* [EXERCISE BRIEF]
What lines of the data below hold the string "approach"? Copy each one.

* [INFORMATION SHOWN]
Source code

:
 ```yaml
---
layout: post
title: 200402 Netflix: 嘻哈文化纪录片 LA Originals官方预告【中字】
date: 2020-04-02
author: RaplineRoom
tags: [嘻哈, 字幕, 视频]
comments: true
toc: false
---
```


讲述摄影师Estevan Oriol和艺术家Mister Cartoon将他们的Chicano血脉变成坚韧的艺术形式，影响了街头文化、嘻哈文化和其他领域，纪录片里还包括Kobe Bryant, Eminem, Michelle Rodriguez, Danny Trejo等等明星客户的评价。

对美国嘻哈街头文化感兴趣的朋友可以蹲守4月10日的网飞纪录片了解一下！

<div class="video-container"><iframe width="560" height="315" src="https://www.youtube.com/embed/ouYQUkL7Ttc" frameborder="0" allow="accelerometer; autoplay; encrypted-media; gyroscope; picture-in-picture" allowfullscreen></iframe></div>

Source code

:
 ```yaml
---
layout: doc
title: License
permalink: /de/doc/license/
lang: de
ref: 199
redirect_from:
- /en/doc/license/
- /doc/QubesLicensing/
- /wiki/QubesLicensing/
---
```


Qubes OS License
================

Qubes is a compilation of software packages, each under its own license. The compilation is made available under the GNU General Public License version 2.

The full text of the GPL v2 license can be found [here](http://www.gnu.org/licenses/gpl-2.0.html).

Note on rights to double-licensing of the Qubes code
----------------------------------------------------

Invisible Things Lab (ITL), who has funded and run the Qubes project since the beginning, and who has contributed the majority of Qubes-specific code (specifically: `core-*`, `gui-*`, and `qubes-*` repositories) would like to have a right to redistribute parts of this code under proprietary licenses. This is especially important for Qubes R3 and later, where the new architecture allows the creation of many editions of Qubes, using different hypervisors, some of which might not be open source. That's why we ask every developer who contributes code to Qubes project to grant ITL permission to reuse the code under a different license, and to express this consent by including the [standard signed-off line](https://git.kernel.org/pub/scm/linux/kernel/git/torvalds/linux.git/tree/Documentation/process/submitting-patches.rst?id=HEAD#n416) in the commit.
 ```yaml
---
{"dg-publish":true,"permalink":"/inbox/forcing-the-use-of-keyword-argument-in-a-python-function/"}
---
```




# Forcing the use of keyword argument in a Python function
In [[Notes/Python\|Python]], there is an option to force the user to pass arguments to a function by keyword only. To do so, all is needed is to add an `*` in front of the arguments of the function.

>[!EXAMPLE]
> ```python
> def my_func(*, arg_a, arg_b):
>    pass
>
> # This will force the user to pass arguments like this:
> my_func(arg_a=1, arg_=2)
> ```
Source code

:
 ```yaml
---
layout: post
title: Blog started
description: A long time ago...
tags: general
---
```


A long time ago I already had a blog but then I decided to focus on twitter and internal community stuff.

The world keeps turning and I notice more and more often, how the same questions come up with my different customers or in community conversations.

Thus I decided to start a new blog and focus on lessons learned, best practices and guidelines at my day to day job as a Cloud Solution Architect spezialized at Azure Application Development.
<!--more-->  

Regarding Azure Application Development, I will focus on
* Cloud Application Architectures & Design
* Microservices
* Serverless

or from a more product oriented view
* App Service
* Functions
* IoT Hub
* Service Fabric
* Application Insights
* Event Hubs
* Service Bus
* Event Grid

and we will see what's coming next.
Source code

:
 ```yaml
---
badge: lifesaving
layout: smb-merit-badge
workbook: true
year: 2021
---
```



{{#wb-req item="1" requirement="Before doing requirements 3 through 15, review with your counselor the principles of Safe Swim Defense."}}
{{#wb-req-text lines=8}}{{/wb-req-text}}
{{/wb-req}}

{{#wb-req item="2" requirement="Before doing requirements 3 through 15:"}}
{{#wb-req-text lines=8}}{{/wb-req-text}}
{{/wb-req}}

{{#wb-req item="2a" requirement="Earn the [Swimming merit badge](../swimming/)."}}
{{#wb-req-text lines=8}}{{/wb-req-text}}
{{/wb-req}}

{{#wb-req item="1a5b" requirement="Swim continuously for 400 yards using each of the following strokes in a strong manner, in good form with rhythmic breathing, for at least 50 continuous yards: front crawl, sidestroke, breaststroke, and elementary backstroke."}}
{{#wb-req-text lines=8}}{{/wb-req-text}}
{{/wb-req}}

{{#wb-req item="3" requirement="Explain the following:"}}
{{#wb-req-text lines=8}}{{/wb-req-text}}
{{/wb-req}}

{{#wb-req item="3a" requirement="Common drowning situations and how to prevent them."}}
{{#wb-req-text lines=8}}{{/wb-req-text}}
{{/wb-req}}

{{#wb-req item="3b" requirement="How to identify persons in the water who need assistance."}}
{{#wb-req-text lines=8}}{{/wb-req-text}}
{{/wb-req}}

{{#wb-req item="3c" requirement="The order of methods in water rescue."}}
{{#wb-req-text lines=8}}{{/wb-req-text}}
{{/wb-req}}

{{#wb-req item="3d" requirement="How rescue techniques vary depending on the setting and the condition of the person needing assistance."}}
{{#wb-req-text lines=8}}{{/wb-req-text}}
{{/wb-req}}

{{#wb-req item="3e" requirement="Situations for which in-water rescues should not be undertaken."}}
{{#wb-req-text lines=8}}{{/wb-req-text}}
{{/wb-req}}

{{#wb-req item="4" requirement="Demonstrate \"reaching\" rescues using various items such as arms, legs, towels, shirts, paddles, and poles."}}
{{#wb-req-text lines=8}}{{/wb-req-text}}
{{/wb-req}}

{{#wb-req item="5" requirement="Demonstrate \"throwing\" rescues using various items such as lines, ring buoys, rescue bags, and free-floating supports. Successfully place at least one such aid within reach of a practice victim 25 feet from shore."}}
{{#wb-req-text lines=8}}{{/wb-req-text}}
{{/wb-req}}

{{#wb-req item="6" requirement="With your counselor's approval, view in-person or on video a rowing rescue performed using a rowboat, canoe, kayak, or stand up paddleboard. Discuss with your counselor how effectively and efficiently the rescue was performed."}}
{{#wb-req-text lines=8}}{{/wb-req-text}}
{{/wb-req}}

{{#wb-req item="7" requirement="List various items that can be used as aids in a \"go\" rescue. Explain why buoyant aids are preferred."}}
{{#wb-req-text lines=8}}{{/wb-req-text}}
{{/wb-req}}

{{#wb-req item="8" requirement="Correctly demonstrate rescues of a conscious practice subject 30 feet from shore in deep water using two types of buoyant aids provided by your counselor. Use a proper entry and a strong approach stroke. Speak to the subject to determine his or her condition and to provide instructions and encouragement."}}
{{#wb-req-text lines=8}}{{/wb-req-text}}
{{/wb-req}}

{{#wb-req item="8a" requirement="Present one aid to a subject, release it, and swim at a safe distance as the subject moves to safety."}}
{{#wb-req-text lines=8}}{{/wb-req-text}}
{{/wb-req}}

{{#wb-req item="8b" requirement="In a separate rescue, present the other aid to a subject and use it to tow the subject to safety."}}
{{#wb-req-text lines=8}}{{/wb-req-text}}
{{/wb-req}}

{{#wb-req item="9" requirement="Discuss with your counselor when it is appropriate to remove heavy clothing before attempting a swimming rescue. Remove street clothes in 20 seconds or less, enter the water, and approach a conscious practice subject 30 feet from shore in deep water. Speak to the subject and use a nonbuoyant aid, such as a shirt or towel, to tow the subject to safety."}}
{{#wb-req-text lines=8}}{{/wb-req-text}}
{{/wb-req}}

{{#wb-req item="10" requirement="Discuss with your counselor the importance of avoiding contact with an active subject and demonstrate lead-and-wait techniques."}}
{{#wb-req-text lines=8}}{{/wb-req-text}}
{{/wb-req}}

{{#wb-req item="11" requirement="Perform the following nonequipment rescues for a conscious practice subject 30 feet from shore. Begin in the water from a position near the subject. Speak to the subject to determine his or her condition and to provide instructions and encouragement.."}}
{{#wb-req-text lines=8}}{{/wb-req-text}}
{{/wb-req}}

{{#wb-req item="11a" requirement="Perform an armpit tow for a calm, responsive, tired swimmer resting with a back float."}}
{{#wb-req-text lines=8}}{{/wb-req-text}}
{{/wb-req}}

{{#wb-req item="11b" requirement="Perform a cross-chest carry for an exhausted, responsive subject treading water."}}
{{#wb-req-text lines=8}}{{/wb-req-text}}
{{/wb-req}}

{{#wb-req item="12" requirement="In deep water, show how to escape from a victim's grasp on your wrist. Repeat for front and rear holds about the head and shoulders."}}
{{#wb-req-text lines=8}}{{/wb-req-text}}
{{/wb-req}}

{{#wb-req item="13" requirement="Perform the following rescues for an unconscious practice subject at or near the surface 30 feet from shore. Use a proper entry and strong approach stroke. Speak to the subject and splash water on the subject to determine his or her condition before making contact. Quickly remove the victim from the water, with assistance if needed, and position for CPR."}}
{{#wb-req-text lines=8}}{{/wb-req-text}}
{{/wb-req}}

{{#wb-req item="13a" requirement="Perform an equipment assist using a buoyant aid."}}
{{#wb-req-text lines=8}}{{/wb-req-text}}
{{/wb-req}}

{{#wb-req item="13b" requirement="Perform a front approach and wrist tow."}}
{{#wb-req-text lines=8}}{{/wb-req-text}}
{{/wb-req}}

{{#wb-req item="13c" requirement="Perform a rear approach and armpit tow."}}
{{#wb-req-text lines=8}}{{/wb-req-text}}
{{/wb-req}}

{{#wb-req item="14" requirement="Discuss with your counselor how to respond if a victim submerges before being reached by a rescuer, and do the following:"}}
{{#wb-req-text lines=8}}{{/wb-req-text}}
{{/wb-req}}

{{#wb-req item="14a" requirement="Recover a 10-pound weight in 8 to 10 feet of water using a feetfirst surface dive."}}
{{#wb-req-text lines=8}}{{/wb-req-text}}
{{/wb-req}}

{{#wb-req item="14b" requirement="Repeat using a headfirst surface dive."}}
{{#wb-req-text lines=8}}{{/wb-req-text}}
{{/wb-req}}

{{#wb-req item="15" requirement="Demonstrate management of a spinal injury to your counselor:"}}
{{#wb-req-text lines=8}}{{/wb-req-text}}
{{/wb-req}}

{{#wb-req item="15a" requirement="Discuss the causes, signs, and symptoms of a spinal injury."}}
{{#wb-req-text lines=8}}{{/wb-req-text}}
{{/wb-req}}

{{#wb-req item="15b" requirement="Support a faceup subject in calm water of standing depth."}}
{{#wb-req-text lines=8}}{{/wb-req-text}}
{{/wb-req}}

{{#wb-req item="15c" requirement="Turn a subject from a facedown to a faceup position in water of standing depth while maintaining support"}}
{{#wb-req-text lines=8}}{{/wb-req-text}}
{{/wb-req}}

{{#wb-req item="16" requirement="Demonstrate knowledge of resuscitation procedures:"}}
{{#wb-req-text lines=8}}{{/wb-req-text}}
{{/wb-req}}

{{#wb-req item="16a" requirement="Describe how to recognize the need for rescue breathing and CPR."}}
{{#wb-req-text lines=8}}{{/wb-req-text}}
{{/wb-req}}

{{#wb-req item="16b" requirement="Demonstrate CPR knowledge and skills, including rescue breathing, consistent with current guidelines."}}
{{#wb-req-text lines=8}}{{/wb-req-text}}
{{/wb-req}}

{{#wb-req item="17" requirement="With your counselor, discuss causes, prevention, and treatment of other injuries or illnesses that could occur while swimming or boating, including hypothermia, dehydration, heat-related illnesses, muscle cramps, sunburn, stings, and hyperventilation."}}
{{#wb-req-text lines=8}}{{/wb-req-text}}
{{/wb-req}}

* [SOLUTION FOR THIS TASK]
{{#wb-req item="8" requirement="Correctly demonstrate rescues of a conscious practice subject 30 feet from shore in deep water using two types of buoyant aids provided by your counselor. Use a proper entry and a strong approach stroke. Speak to the subject to determine his or her condition and to provide instructions and encouragement."}}
{{#wb-req item="9" requirement="Discuss with your counselor when it is appropriate to remove heavy clothing before attempting a swimming rescue. Remove street clothes in 20 seconds or less, enter the water, and approach a conscious practice subject 30 feet from shore in deep water. Speak to the subject and use a nonbuoyant aid, such as a shirt or towel, to tow the subject to safety."}}
{{#wb-req item="13" requirement="Perform the following rescues for an unconscious practice subject at or near the surface 30 feet from shore. Use a proper entry and strong approach stroke. Speak to the subject and splash water on the subject to determine his or her condition before making contact. Quickly remove the victim from the water, with assistance if needed, and position for CPR."}}
{{#wb-req item="13b" requirement="Perform a front approach and wrist tow."}}
{{#wb-req item="13c" requirement="Perform a rear approach and armpit tow."}}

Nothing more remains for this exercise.